Task
What lines in the records include the string "isZero"? Return each one.

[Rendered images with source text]
'''

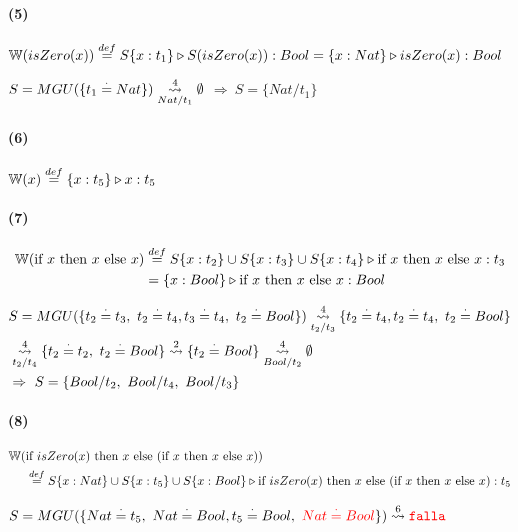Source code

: \documentclass[10pt,a4paper]{article}
\begin{document}
\paragraph{(5)} $\WFunc(isZero(x)) \equalDef \judgeType{S\{x:t_1\}}{S(isZero(x))}{Bool} = \judgeType{\{x:Nat\}}{isZero(x)}{Bool}$ 
\begin{centrado}
$S = MGU(\{t_1 \equalDot Nat\}) \goesTo{4}{Nat/t_1} \emptyset$ $\Rightarrow~S = \{Nat/t_1\}$
\end{centrado}

\paragraph{(6)} $\WFunc(x) \equalDef \judgeType{\{x:t_5\}}{x}{t_5}$

\paragraph{(7)} 
\begin{align*}
\WFunc(\lambdaIf{x}{x}{x}) &\equalDef \judgeType{S\{x:t_2\}\cup S\{x:t_3\}\cup S\{x:t_4\}}{\lambdaIf{x}{x}{x}}{t_3}\\ &= \judgeType{\{x:Bool\}}{\lambdaIf{x}{x}{x}}{Bool}
\end{align*}

\begin{align*}
&S = MGU(\{t_2 \equalDot t_3,~t_2 \equalDot t_4, t_3 \equalDot t_4,~t_2 \equalDot Bool\}) \goesTo{4}{t_2/t_3} \{t_2 \equalDot t_4, t_2 \equalDot t_4,~t_2 \equalDot Bool\} \\ &\goesTo{4}{t_2/t_4} \{t_2 \equalDot t_2,~t_2 \equalDot Bool\} \goesTo{2}{} \{t_2 \equalDot Bool\} \goesTo{4}{Bool/t_2} \emptyset \\
&\Rightarrow~S = \{Bool/t_2,~Bool/t_4,~Bool/t_3\}
\end{align*}


\paragraph{(8)}
\begin{align*}
\WFunc(&\lambdaIf{isZero(x)}{x}{(\lambdaIf{x}{x}{x}})) \\
&\equalDef \judgeType{S\{x:Nat\}\cup S\{x:t_5\}\cup S\{x:Bool\}}{\lambdaIf{isZero(x)}{x}{(\lambdaIf{x}{x}{x}})}{t_5}\\ 
\end{align*}

$S = MGU(\{Nat \equalDot t_5,~Nat \equalDot Bool, t_5 \equalDot Bool,~\red{Nat \equalDot Bool}\}) \goesTo{6}{} \falla$
\end{document}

'''

Response
\paragraph{(5)} $\WFunc(isZero(x)) \equalDef \judgeType{S\{x:t_1\}}{S(isZero(x))}{Bool} = \judgeType{\{x:Nat\}}{isZero(x)}{Bool}$ 
\WFunc(&\lambdaIf{isZero(x)}{x}{(\lambdaIf{x}{x}{x}})) \\
&\equalDef \judgeType{S\{x:Nat\}\cup S\{x:t_5\}\cup S\{x:Bool\}}{\lambdaIf{isZero(x)}{x}{(\lambdaIf{x}{x}{x}})}{t_5}\\ 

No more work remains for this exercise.